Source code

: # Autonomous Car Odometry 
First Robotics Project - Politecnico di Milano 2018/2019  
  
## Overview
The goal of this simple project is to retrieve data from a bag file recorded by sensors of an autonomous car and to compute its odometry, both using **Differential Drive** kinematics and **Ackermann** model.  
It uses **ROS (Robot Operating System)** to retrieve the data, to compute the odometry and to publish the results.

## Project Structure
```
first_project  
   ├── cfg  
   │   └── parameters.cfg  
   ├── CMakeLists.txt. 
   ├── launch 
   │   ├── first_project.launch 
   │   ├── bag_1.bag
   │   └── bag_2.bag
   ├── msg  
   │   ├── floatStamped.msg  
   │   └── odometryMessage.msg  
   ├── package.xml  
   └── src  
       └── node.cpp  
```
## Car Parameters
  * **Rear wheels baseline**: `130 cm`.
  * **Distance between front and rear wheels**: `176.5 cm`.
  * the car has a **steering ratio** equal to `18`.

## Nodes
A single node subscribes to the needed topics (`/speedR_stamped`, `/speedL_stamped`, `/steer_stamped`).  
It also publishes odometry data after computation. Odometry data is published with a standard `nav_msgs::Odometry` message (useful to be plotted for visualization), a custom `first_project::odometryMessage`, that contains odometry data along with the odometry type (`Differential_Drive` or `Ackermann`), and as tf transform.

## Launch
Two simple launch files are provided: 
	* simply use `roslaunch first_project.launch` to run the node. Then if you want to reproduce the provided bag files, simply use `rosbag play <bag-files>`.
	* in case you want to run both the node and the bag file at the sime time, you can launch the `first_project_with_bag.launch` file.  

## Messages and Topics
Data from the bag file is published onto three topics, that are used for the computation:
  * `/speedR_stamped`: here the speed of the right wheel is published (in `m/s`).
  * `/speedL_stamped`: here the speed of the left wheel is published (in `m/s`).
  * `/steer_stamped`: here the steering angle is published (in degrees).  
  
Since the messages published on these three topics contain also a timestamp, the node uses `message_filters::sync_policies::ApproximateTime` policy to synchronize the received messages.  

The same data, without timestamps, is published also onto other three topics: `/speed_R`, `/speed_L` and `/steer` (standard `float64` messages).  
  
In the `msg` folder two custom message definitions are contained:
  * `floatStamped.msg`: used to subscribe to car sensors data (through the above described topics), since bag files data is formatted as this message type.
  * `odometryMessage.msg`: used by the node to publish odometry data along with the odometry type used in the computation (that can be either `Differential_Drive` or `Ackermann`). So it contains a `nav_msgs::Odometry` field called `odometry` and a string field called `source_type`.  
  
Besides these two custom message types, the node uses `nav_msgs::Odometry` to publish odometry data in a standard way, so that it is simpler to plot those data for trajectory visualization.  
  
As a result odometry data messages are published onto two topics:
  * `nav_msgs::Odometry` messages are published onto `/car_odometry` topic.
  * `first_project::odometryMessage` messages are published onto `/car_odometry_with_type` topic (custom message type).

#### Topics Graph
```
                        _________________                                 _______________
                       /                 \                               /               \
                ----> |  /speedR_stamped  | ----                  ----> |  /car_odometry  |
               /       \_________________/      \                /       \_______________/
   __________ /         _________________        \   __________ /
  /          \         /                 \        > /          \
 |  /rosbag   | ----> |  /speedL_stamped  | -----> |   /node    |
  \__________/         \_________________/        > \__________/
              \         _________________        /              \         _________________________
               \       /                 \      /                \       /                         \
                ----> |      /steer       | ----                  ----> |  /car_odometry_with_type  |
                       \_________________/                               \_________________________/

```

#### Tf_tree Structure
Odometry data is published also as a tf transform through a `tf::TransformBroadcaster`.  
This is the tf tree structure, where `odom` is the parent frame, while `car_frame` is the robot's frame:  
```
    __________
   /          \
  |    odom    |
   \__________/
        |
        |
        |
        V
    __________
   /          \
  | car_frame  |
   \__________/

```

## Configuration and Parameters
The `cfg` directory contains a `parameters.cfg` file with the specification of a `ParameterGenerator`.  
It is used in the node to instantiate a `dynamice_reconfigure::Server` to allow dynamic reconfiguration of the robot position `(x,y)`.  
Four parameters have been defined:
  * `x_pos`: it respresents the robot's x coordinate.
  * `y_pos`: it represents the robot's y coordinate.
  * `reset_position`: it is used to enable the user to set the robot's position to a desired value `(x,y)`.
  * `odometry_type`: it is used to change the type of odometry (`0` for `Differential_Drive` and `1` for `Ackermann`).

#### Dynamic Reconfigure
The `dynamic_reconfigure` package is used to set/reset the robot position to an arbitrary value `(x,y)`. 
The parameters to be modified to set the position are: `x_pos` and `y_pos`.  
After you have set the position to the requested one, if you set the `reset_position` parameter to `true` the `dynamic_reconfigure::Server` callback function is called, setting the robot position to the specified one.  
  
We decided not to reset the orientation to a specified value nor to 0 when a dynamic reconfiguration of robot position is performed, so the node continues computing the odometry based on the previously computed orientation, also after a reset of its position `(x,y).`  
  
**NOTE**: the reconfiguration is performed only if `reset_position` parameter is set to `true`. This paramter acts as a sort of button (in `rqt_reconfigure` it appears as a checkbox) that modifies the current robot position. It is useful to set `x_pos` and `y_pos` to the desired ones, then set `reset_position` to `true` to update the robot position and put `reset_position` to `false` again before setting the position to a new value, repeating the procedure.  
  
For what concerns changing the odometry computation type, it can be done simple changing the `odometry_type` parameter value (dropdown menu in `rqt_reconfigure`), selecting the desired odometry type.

§ §

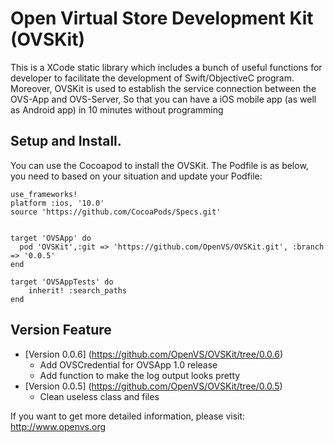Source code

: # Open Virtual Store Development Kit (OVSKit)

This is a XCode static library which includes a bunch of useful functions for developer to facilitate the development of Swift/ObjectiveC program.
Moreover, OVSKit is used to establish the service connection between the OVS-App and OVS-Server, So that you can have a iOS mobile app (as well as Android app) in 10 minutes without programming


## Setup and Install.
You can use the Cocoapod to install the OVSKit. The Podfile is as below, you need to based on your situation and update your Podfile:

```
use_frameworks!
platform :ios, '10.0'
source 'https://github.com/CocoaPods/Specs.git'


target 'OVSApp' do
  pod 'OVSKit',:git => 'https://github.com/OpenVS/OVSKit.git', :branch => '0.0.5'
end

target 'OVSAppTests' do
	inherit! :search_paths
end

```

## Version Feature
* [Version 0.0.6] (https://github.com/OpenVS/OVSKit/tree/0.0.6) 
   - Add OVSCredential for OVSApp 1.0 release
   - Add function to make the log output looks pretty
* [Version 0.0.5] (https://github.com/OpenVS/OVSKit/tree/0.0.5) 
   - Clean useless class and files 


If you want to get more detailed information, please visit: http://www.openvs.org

§ §

### [PROBLEM DETAILS]
Output should match, line for line, the stretch of the material above from the line holding "used by the" through the line holding "#### Tf_tree Structure".

### [REPLY TO THE EXERCISE]
  * `odometryMessage.msg`: used by the node to publish odometry data along with the odometry type used in the computation (that can be either `Differential_Drive` or `Ackermann`). So it contains a `nav_msgs::Odometry` field called `odometry` and a string field called `source_type`.  
  
Besides these two custom message types, the node uses `nav_msgs::Odometry` to publish odometry data in a standard way, so that it is simpler to plot those data for trajectory visualization.  
  
As a result odometry data messages are published onto two topics:
  * `nav_msgs::Odometry` messages are published onto `/car_odometry` topic.
  * `first_project::odometryMessage` messages are published onto `/car_odometry_with_type` topic (custom message type).

#### Topics Graph
```
                        _________________                                 _______________
                       /                 \                               /               \
                ----> |  /speedR_stamped  | ----                  ----> |  /car_odometry  |
               /       \_________________/      \                /       \_______________/
   __________ /         _________________        \   __________ /
  /          \         /                 \        > /          \
 |  /rosbag   | ----> |  /speedL_stamped  | -----> |   /node    |
  \__________/         \_________________/        > \__________/
              \         _________________        /              \         _________________________
               \       /                 \      /                \       /                         \
                ----> |      /steer       | ----                  ----> |  /car_odometry_with_type  |
                       \_________________/                               \_________________________/

```

#### Tf_tree Structure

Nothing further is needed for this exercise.